Трудно сказать, знал ли Высоцкий Гумилева или был знаком с ним через Тихонова с Багрицким. Зато отчетливо звучит у Высоцкого Аркадий Гайдар – литературный гуру советских школьников нескольких поколений и прямой наследник Гоголя по «запорожской» линии (Петр Вайль и Александр Генис метко определили «Тараса Бульбу» как успешную попытку русской «Илиады»). От Гайдара у Владимира Семеновича возвышенное язычество братских могил, мальчиш-кибальчишеский пафос («Сыновья уходят в бой»), сгущающаяся атмосфера тревоги и скорой грозы, которая вот-вот разрешится горькой радостью войны и всеобщей мобилизации – речь не о военных комиссариатах, но о движении стихий. «По нехоженым тропам протопали лошади, лошади,/ Неизвестно, к какому концу унося седоков». («Песня о новом времени» – откуда, казалось бы, в песне о Великой Отечественной кони и кавалеристы? А все оттуда же – от Гайдара).

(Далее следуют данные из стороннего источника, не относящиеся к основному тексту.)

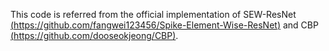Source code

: This code is referred from the official implementation of SEW-ResNet [(https://github.com/fangwei123456/Spike-Element-Wise-ResNet)](https://github.com/fangwei123456/Spike-Element-Wise-ResNet) and CBP [(https://github.com/dooseokjeong/CBP)](https://github.com/dooseokjeong/CBP).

И естественно, первый знак гайдаровского символизма – звезды, и не всегда красные.

 
Мне этот бой не забыть нипочем, —
Смертью пропитан воздух.
А с небосвода бесшумным дождем
Падали звезды.
Вот снова упала, и я загадал —
Выйти живым из боя!
Так свою жизнь я поспешно связал
С глупой звездою.
 
 
Нам говорили: «Нужна высота!»
И «Не жалеть патроны!»
Вон покатилась вторая звезда —
Вам на погоны.
 
 
Я уж решил – миновала беда,
И удалось отвертеться…
С неба скатилась шальная звезда
Прямо под сердце.
Звезд этих в небе – как рыбы в прудах,
Хватит на всех с лихвою.
Если б не насмерть, – ходил бы тогда
Тоже героем.
 
 
Я бы звезду эту сыну отдал,
Просто на память…
В небе висит, пропадает звезда —
Некуда падать.
 

Символизм у Высоцкого, надо сказать, – не врожденный, как у большинства бардов, а приобретенный – он идет к нему, преодолевая реализм и скепсис, бытовые детали, с помощью тех же книжных образцов. Символистский багаж увеличивается: поздний Высоцкий – это и «Райские яблоки», и «Правда и Ложь» с прямым посвящением Булату Окуджаве – который, по точному выражению Дмитрия Быкова, является последним крупным русским символистом.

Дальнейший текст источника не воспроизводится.